What you need to do
Once the line with "2. Toccare il" is found in the entries below, print it and each following line exactly, stopping after the line with "che illustra i"; print nothing else.

[Saved entries]
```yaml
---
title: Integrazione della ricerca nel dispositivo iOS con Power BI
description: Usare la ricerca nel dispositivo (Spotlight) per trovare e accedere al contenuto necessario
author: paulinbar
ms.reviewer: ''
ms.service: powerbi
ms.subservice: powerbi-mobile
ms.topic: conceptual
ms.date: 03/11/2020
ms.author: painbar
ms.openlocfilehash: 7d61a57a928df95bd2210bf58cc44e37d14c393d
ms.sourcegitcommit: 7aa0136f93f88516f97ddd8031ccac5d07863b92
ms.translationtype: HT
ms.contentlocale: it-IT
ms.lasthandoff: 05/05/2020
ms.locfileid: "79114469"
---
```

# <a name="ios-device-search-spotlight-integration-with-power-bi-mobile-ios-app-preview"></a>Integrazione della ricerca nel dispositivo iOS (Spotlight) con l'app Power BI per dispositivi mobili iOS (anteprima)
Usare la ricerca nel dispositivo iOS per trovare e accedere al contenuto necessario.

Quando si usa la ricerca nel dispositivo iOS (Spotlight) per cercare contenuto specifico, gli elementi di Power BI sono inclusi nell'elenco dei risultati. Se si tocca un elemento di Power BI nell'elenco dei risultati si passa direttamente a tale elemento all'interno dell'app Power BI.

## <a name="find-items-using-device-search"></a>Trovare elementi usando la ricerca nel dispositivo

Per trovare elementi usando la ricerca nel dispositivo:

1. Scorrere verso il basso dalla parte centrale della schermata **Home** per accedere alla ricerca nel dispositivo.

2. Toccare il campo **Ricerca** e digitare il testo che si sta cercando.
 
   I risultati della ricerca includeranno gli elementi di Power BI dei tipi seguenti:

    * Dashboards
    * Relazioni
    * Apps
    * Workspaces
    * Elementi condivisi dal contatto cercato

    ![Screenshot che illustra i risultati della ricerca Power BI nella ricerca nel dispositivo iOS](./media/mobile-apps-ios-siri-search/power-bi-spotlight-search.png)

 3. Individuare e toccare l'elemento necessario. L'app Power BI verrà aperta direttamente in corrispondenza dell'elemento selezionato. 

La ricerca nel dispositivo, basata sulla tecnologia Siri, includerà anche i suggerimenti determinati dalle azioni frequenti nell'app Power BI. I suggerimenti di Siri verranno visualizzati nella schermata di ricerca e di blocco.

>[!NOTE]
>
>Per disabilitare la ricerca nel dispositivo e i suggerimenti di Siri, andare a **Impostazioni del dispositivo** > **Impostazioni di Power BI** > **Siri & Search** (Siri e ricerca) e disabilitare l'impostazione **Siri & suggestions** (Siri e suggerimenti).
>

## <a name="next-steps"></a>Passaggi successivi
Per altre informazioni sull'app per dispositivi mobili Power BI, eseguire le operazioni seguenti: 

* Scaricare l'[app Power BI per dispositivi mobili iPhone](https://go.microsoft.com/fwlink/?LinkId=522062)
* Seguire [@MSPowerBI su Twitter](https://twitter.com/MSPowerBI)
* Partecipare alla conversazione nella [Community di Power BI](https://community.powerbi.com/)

Answer for the task
2. Toccare il campo **Ricerca** e digitare il testo che si sta cercando.
 
   I risultati della ricerca includeranno gli elementi di Power BI dei tipi seguenti:

    * Dashboards
    * Relazioni
    * Apps
    * Workspaces
    * Elementi condivisi dal contatto cercato

    ![Screenshot che illustra i risultati della ricerca Power BI nella ricerca nel dispositivo iOS](./media/mobile-apps-ios-siri-search/power-bi-spotlight-search.png)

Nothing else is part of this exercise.